I'm afraid that, even if we assume (as suggested in A.Meyerowitz's comment) that the intention is integer solutions of $F(x_1,x_2,x_3,x_4) = 0$, the number of solutions with $\max_i |x_i| \leq B$ will grow at least as $B^2$ as long as there's any nonzero solution, and sometimes the growth will even be a bit faster.
The usual heuristics suggest that if there's no local obstruction (such as there is for W.Zudilim's example of $X_1^2 + X_2^2 + X_3^2 + X_4^2$, with no nontrivial zeros even over $\bf R$) then the number solutions up to height $B$ should grow as $B^2$: there are about $B^4$ candidates, and for each one of them $F(x_1,x_2,x_3,x_4)$ has size at most $B^2$, so if we imagine they're randomly distributed then about $B^4 / B^2 = B^2$ values should be zero.

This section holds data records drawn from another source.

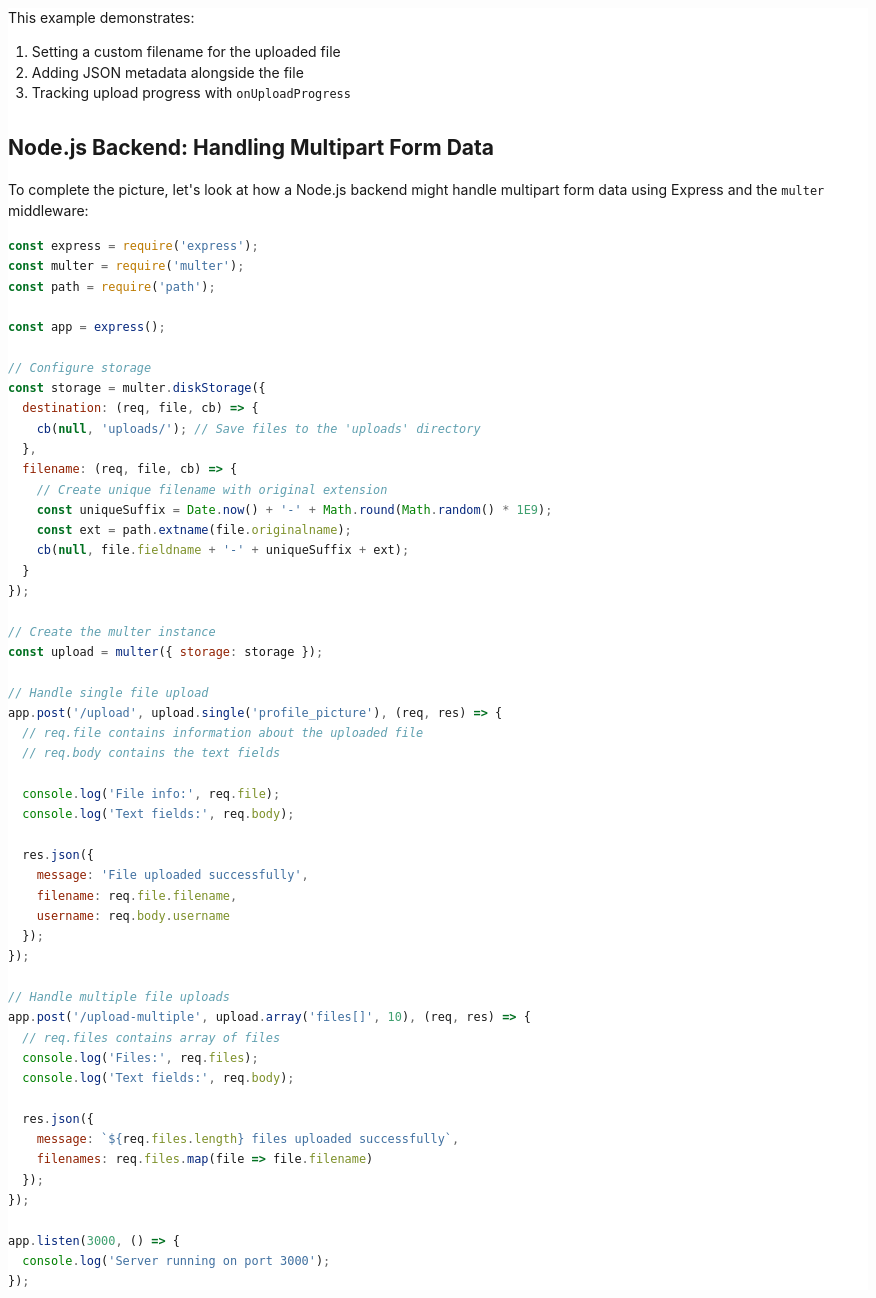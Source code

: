 This example demonstrates:

1. Setting a custom filename for the uploaded file
2. Adding JSON metadata alongside the file
3. Tracking upload progress with `onUploadProgress`

## Node.js Backend: Handling Multipart Form Data

To complete the picture, let's look at how a Node.js backend might handle multipart form data using Express and the `multer` middleware:

```javascript
const express = require('express');
const multer = require('multer');
const path = require('path');

const app = express();

// Configure storage
const storage = multer.diskStorage({
  destination: (req, file, cb) => {
    cb(null, 'uploads/'); // Save files to the 'uploads' directory
  },
  filename: (req, file, cb) => {
    // Create unique filename with original extension
    const uniqueSuffix = Date.now() + '-' + Math.round(Math.random() * 1E9);
    const ext = path.extname(file.originalname);
    cb(null, file.fieldname + '-' + uniqueSuffix + ext);
  }
});

// Create the multer instance
const upload = multer({ storage: storage });

// Handle single file upload
app.post('/upload', upload.single('profile_picture'), (req, res) => {
  // req.file contains information about the uploaded file
  // req.body contains the text fields
  
  console.log('File info:', req.file);
  console.log('Text fields:', req.body);
  
  res.json({
    message: 'File uploaded successfully',
    filename: req.file.filename,
    username: req.body.username
  });
});

// Handle multiple file uploads
app.post('/upload-multiple', upload.array('files[]', 10), (req, res) => {
  // req.files contains array of files
  console.log('Files:', req.files);
  console.log('Text fields:', req.body);
  
  res.json({
    message: `${req.files.length} files uploaded successfully`,
    filenames: req.files.map(file => file.filename)
  });
});

app.listen(3000, () => {
  console.log('Server running on port 3000');
});
```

It is not hard to prove that for some choices of quadratic form $F$, even nonsingular ones, the count is $\gg B^2$. Namely suppose $F(x_1,x_2,x_3,x_4)$ has the form $Q(x_1,x_2) - Q(x_3,x_4)$ for some quadratic $Q$. Then the line $(x_1,x_2,x_1,x_2)$ already gives $B^2$ zeros. Geometrically, the two rulings of the quadric $Q=0$ in ${\bf P}^3$ are defined over ${\bf Q}$, and any line — not just the trivial $\{(x_1:x_2:x_1:x_2)\}$ — will give some positive multiple of $B^2$. Using all the lines in the ruling one finds that in fact the correct growth rate is $B^2 \log B$.
If I remember right it is known that for an unobstructed smooth quadric in ${\bf P}^3$ whose rulings are not rational but Galois conjugate over ${\bf Q}$, the counting function $N_1(F,B)$ is asymptotically proportional to $B^2$ as the heuristics suggested.
This is all consistent with Manin's conjecture: the quadrics with rational rulings are precisely those for which the rational subgroup of the Néron-Severi group has rank 2 rather than 1, which accounts for the extra factor of $\log B$.